The FCC has released its order in the network neutrality proceeding. The 400-page decision (including 80 pages of dissents and just 8 pages of rules, 6 of which are devoted to enforcement and complaints) does not hold many surprises, but there are a few. We have summarized the whole order elsewhere, but wanted to point out some of the highlights and items that were not revealed before.
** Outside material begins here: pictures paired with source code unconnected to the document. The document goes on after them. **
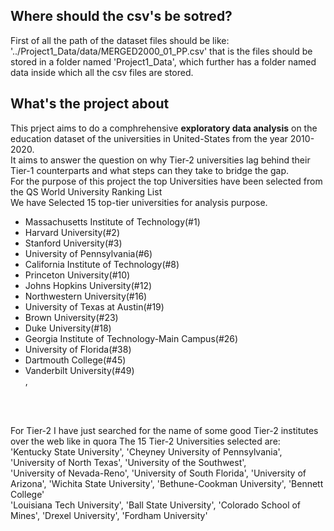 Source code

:<h2>Where should the csv's be sotred?</h2>
First of all the path of the dataset files should be like:
'../Project1_Data/data/MERGED2000_01_PP.csv'
that is the files should be stored in a folder named 'Project1_Data', which further has a folder named data inside which all the csv files are stored.

<h2>What's the project about</h2>
This prject aims to do a comphrehensive <b>exploratory data analysis</b> on the education dataset of the universities in United-States from the year 2010-2020.<br>
It aims to answer the question on why Tier-2 universities lag behind their Tier-1 counterparts and what steps can they take to bridge the gap.
<br>
For the purpose of this project the top Universities have been selected from the QS World University Ranking List<br>
We have Selected 15 top-tier universities for analysis purpose.<br>
<ul>
<li>Massachusetts Institute of Technology(#1)</li>
<li>Harvard University(#2)</li>
<li>Stanford University(#3)</li>
<li>University of Pennsylvania(#6)</li>
<li>California Institute of Technology(#8)</li>
<li>Princeton University(#10)</li>
<li>Johns Hopkins University(#12)</li>
<li>Northwestern University(#16)</li>
<li>University of Texas at Austin(#19)</li>
<li>Brown University(#23)</li>
<li>Duke University(#18)</li>
<li>Georgia Institute of Technology-Main Campus(#26)</li>
<li>University of Florida(#38)</li>
<li>Dartmouth College(#45)</li>
<li>Vanderbilt University(#49)</li>,
</ul>
<br><br>

For Tier-2 I have just searched for the name of some good Tier-2 institutes over the web like in quora
The 15 Tier-2 Universities selected are:<br>
'Kentucky State University', 'Cheyney University of Pennsylvania', 'University of North Texas', 'University of the Southwest',<br>
'University of Nevada-Reno', 'University of South Florida', 'University of Arizona', 'Wichita State University', 'Bethune-Cookman University', 'Bennett College'<br>
'Louisiana Tech University', 'Ball State University', 'Colorado School of Mines', 'Drexel University', 'Fordham University'<br>
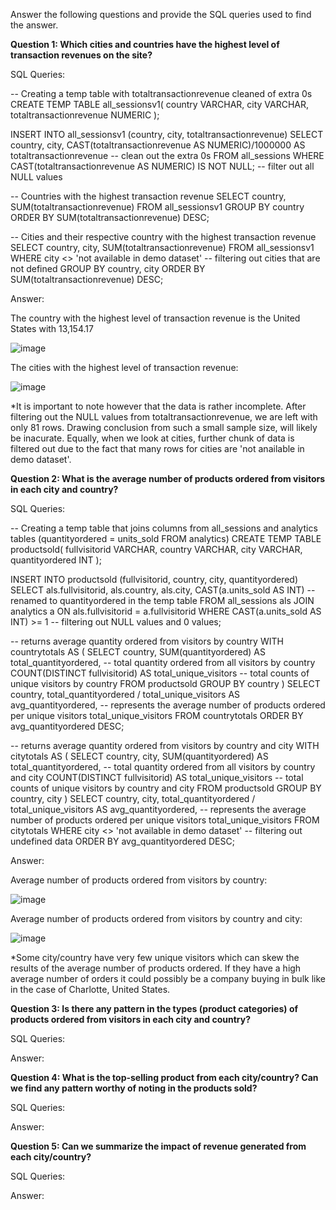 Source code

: Answer the following questions and provide the SQL queries used to find the answer.

    
**Question 1: Which cities and countries have the highest level of transaction revenues on the site?**


SQL Queries:

-- Creating a temp table with totaltransactionrevenue cleaned of extra 0s
CREATE TEMP TABLE all_sessionsv1(
	country VARCHAR,
	city VARCHAR,
	totaltransactionrevenue NUMERIC 
);

INSERT INTO all_sessionsv1 (country, city, totaltransactionrevenue)
	SELECT 
		country,
		city,
		CAST(totaltransactionrevenue AS NUMERIC)/1000000 AS totaltransactionrevenue -- clean out the extra 0s
	FROM all_sessions
	WHERE CAST(totaltransactionrevenue AS NUMERIC) IS NOT NULL; -- filter out all NULL values

-- Countries with the highest transaction revenue 
SELECT country, SUM(totaltransactionrevenue) 
FROM all_sessionsv1 
GROUP BY country 
ORDER BY SUM(totaltransactionrevenue) DESC;

-- Cities and their respective country with the highest transaction revenue
SELECT country, city, SUM(totaltransactionrevenue) 
FROM all_sessionsv1 
WHERE city <> 'not available in demo dataset' -- filtering out cities that are not defined
GROUP BY country, city
ORDER BY SUM(totaltransactionrevenue) DESC;


Answer:

The country with the highest level of transaction revenue is the United States with 13,154.17

![image](https://github.com/Mingie98/SQL-Project-LHL/assets/138625460/34ec1e36-2236-4f20-ba3a-bff687ddf888)

The cities with the highest level of transaction revenue:

![image](https://github.com/Mingie98/SQL-Project-LHL/assets/138625460/40e1eca5-dde1-44f0-9965-fb8b7bc992e9)

*It is important to note however that the data is rather incomplete. After filtering out the NULL values from totaltransactionrevenue, we are left with only 81 rows. Drawing conclusion from such a small sample size, will likely be inacurate. Equally, when we look at cities, further chunk of data is filtered out due to the fact that many rows for cities are 'not anailable in demo dataset'.  




**Question 2: What is the average number of products ordered from visitors in each city and country?**


SQL Queries:

-- Creating a temp table that joins columns from all_sessions and analytics tables (quantityordered = units_sold FROM analytics)
CREATE TEMP TABLE productsold(
	fullvisitorid VARCHAR,
	country VARCHAR,
	city VARCHAR,
	quantityordered INT
);

INSERT INTO productsold (fullvisitorid, country, city, quantityordered)
	SELECT 
		als.fullvisitorid,
		als.country,
		als.city,
		CAST(a.units_sold AS INT) -- renamed to quantityordered in the temp table
	FROM all_sessions als
	JOIN analytics a ON als.fullvisitorid = a.fullvisitorid
	WHERE CAST(a.units_sold AS INT) >= 1 -- filtering out NULL values and 0 values;

-- returns average quantity ordered from visitors by country
WITH countrytotals AS ( 
    SELECT
        country,
        SUM(quantityordered) AS total_quantityordered, -- total quantity ordered from all visitors by country
        COUNT(DISTINCT fullvisitorid) AS total_unique_visitors -- total counts of unique visitors by country
    FROM
        productsold
    GROUP BY
        country
)
SELECT
    country,
    total_quantityordered / total_unique_visitors AS avg_quantityordered, -- represents the average number of products ordered per unique visitors
    total_unique_visitors
FROM
    countrytotals
ORDER BY avg_quantityordered DESC;

-- returns average quantity ordered from visitors by country and city
WITH citytotals AS ( 
    SELECT
        country,
		city,
        SUM(quantityordered) AS total_quantityordered, -- total quantity ordered from all visitors by country and city
        COUNT(DISTINCT fullvisitorid) AS total_unique_visitors -- total counts of unique visitors by country and city
    FROM
        productsold
    GROUP BY
        country, city
)
SELECT
    country,
	city,
    total_quantityordered / total_unique_visitors AS avg_quantityordered, -- represents the average number of products ordered per unique visitors
	total_unique_visitors
FROM
    citytotals
WHERE city <> 'not available in demo dataset' -- filtering out undefined data 
ORDER BY avg_quantityordered DESC;

Answer:

Average number of products ordered from visitors by country:

![image](https://github.com/Mingie98/SQL-Project-LHL/assets/138625460/c4f679d5-be0c-4c57-8be0-5f9672042cd3)

Average number of products ordered from visitors by country and city:

![image](https://github.com/Mingie98/SQL-Project-LHL/assets/138625460/c58f321c-841a-4593-8690-7be1ef880bc0)

*Some city/country have very few unique visitors which can skew the results of the average number of products ordered. If they have a high average number of orders it could possibly be a company buying in bulk like in the case of Charlotte, United States.


**Question 3: Is there any pattern in the types (product categories) of products ordered from visitors in each city and country?**


SQL Queries:



Answer:





**Question 4: What is the top-selling product from each city/country? Can we find any pattern worthy of noting in the products sold?**


SQL Queries:



Answer:





**Question 5: Can we summarize the impact of revenue generated from each city/country?**

SQL Queries:



Answer:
These are the key points in the order:

  • The rules apply only to “broadband Internet access service.” This services covers wired and wireless retail broadband, including Wi-Fi. It excludes dial-up; enterprise, VPN, hosting, data storage and backbone services; “specialized services” that do not provide a connection to the broader Internet; and convenience services like those provided at coffee shops, bookstores and colleges and universities.
  • The rules prohibit broadband Internet access service providers from blocking access to lawful content, applications and services and from blocking use of devices that are not harmful to the network; impairing or degrading Internet traffic based on content, applications, or services, or based on the customer’s use of a device that does not harm the network; paid prioritization of traffic and favoring traffic from any affiliate; and, in general, unreasonably interfering with or unnecessarily disadvantaging end users or edge providers in the use of Internet service.
  • ISPs will continue to be required to disclose the terms and conditions of the services they offer, including prices and speeds. They also will now be required to disclose promotional rates, data caps and allowances and packet loss, as well as to provide specific notification of network practices that are likely to significantly affect consumers’ use of the service.
  • Broadband Internet access service will be classified as a common carrier service, subject to many, but not all, of the rules that govern telephone services. The requirements that will apply include bans on unjust and unreasonable practices; customer privacy obligations in the Communications Act (but not the rules that implement those obligations); and accessibility for people with disabilities. The FCC will not set retail prices; require approval for entry into and exit from the market; apply truth-in-billing rules; or require ISPs to share their networks with competitors.
  • For the first time, the FCC will assert its authority over interconnection between ISPs and other providers. The FCC did not adopt any specific rules, but will address complaints filed against ISPs using the “unjust and unreasonable” practices standard it applies to common carrier services generally.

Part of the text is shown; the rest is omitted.